Your task:
Search the entries for the word "this" and copy each line that has it.

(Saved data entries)
# # # #

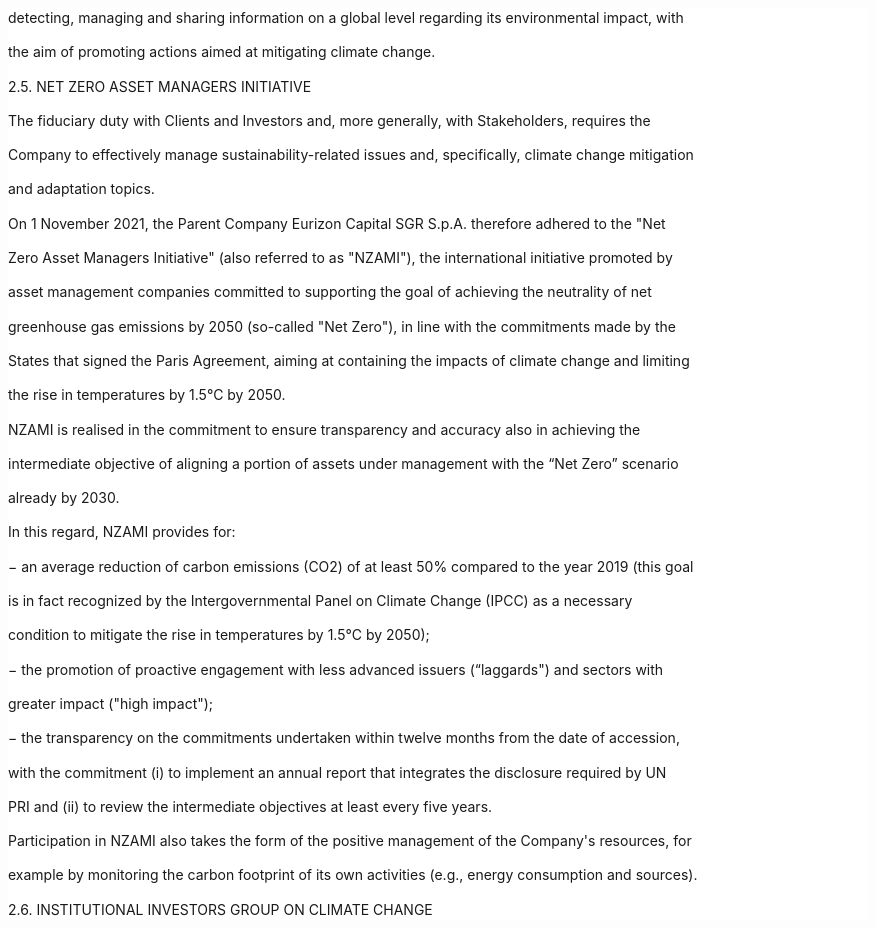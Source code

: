 detecting, managing and sharing information on a global level regarding its environmental impact, with

the aim of promoting actions aimed at mitigating climate change.



2.5. NET ZERO ASSET MANAGERS INITIATIVE

The fiduciary duty with Clients and Investors and, more generally, with Stakeholders, requires the

Company to effectively manage sustainability-related issues and, specifically, climate change mitigation

and adaptation topics.

On 1 November 2021, the Parent Company Eurizon Capital SGR S.p.A. therefore adhered to the "Net

Zero Asset Managers Initiative" (also referred to as "NZAMI"), the international initiative promoted by

asset management companies committed to supporting the goal of achieving the neutrality of net

greenhouse gas emissions by 2050 (so-called "Net Zero"), in line with the commitments made by the

States that signed the Paris Agreement, aiming at containing the impacts of climate change and limiting

the rise in temperatures by 1.5°C by 2050.

NZAMI is realised in the commitment to ensure transparency and accuracy also in achieving the

intermediate objective of aligning a portion of assets under management with the “Net Zero” scenario

already by 2030.

In this regard, NZAMI provides for:

− an average reduction of carbon emissions (CO2) of at least 50% compared to the year 2019 (this goal

is in fact recognized by the Intergovernmental Panel on Climate Change (IPCC) as a necessary

condition to mitigate the rise in temperatures by 1.5°C by 2050);

− the promotion of proactive engagement with less advanced issuers (“laggards") and sectors with

greater impact ("high impact");

− the transparency on the commitments undertaken within twelve months from the date of accession,

with the commitment (i) to implement an annual report that integrates the disclosure required by UN

PRI and (ii) to review the intermediate objectives at least every five years.

Participation in NZAMI also takes the form of the positive management of the Company's resources, for

example by monitoring the carbon footprint of its own activities (e.g., energy consumption and sources).



2.6. INSTITUTIONAL INVESTORS GROUP ON CLIMATE CHANGE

# # # #

Answer to the problem:
In this regard, NZAMI provides for:
− an average reduction of carbon emissions (CO2) of at least 50% compared to the year 2019 (this goal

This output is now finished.